EXERCISE = The answer should match the entries that follow exactly, except that no image appears in it.

RECORDED DATA =
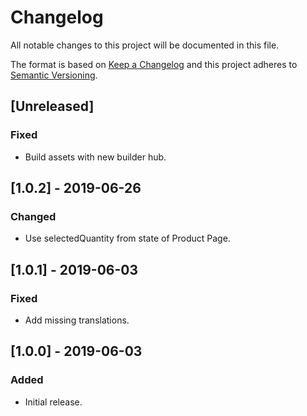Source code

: # Changelog

All notable changes to this project will be documented in this file.

The format is based on [Keep a Changelog](http://keepachangelog.com/en/1.0.0/)
and this project adheres to [Semantic Versioning](http://semver.org/spec/v2.0.0.html).

## [Unreleased]
### Fixed
- Build assets with new builder hub.

## [1.0.2] - 2019-06-26

### Changed

- Use selectedQuantity from state of Product Page.

## [1.0.1] - 2019-06-03

### Fixed

- Add missing translations.

## [1.0.0] - 2019-06-03

### Added

- Initial release.
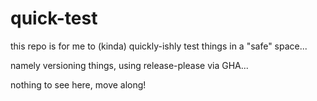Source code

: # quick-test

this repo is for me to (kinda) quickly-ishly test things in a "safe" space...

namely versioning things, using release-please via GHA...

nothing to see here, move along!
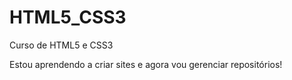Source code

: # HTML5_CSS3
Curso de HTML5 e CSS3

Estou aprendendo a criar sites e agora vou gerenciar repositórios!
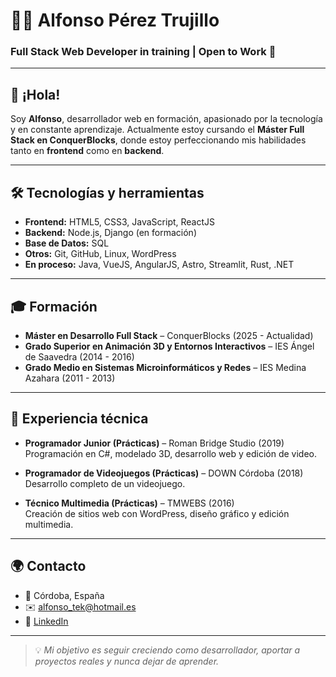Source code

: # 👨‍💻 Alfonso Pérez Trujillo

### Full Stack Web Developer in training | Open to Work 🚀

---

## 👋 ¡Hola!

Soy **Alfonso**, desarrollador web en formación, apasionado por la tecnología y en constante aprendizaje.
Actualmente estoy cursando el **Máster Full Stack en ConquerBlocks**, donde estoy perfeccionando mis habilidades tanto en **frontend** como en **backend**.

---

## 🛠️ Tecnologías y herramientas

- **Frontend:** HTML5, CSS3, JavaScript, ReactJS
- **Backend:** Node.js, Django (en formación)
- **Base de Datos:** SQL
- **Otros:** Git, GitHub, Linux, WordPress
- **En proceso:** Java, VueJS, AngularJS, Astro, Streamlit, Rust, .NET

---

## 🎓 Formación

- **Máster en Desarrollo Full Stack** – ConquerBlocks (2025 - Actualidad)
- **Grado Superior en Animación 3D y Entornos Interactivos** – IES Ángel de Saavedra (2014 - 2016)
- **Grado Medio en Sistemas Microinformáticos y Redes** – IES Medina Azahara (2011 - 2013)

---

## 💼 Experiencia técnica

- **Programador Junior (Prácticas)** – Roman Bridge Studio (2019)  
  Programación en C#, modelado 3D, desarrollo web y edición de video.

- **Programador de Videojuegos (Prácticas)** – DOWN Córdoba (2018)  
  Desarrollo completo de un videojuego.

- **Técnico Multimedia (Prácticas)** – TMWEBS (2016)  
  Creación de sitios web con WordPress, diseño gráfico y edición multimedia.

---

## 🌍 Contacto

- 📍 Córdoba, España
- ✉️ alfonso_tek@hotmail.es
- 🔗 [LinkedIn](https://www.linkedin.com/in/alfonso-perez-trujillo/)

---

> 💡 *Mi objetivo es seguir creciendo como desarrollador, aportar a proyectos reales y nunca dejar de aprender.*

ANSWER BOX =
Source code

: # Changelog

All notable changes to this project will be documented in this file.

The format is based on [Keep a Changelog](http://keepachangelog.com/en/1.0.0/)
and this project adheres to [Semantic Versioning](http://semver.org/spec/v2.0.0.html).

## [Unreleased]
### Fixed
- Build assets with new builder hub.

## [1.0.2] - 2019-06-26

### Changed

- Use selectedQuantity from state of Product Page.

## [1.0.1] - 2019-06-03

### Fixed

- Add missing translations.

## [1.0.0] - 2019-06-03

### Added

- Initial release.
Source code

: # quick-test

this repo is for me to (kinda) quickly-ishly test things in a "safe" space...

namely versioning things, using release-please via GHA...

nothing to see here, move along!
Source code

: # HTML5_CSS3
Curso de HTML5 e CSS3

Estou aprendendo a criar sites e agora vou gerenciar repositórios!
Source code

: # 👨‍💻 Alfonso Pérez Trujillo

### Full Stack Web Developer in training | Open to Work 🚀

---

## 👋 ¡Hola!

Soy **Alfonso**, desarrollador web en formación, apasionado por la tecnología y en constante aprendizaje.
Actualmente estoy cursando el **Máster Full Stack en ConquerBlocks**, donde estoy perfeccionando mis habilidades tanto en **frontend** como en **backend**.

---

## 🛠️ Tecnologías y herramientas

- **Frontend:** HTML5, CSS3, JavaScript, ReactJS
- **Backend:** Node.js, Django (en formación)
- **Base de Datos:** SQL
- **Otros:** Git, GitHub, Linux, WordPress
- **En proceso:** Java, VueJS, AngularJS, Astro, Streamlit, Rust, .NET

---

## 🎓 Formación

- **Máster en Desarrollo Full Stack** – ConquerBlocks (2025 - Actualidad)
- **Grado Superior en Animación 3D y Entornos Interactivos** – IES Ángel de Saavedra (2014 - 2016)
- **Grado Medio en Sistemas Microinformáticos y Redes** – IES Medina Azahara (2011 - 2013)

---

## 💼 Experiencia técnica

- **Programador Junior (Prácticas)** – Roman Bridge Studio (2019)  
  Programación en C#, modelado 3D, desarrollo web y edición de video.

- **Programador de Videojuegos (Prácticas)** – DOWN Córdoba (2018)  
  Desarrollo completo de un videojuego.

- **Técnico Multimedia (Prácticas)** – TMWEBS (2016)  
  Creación de sitios web con WordPress, diseño gráfico y edición multimedia.

---

## 🌍 Contacto

- 📍 Córdoba, España
- ✉️ alfonso_tek@hotmail.es
- 🔗 [LinkedIn](https://www.linkedin.com/in/alfonso-perez-trujillo/)

---

> 💡 *Mi objetivo es seguir creciendo como desarrollador, aportar a proyectos reales y nunca dejar de aprender.*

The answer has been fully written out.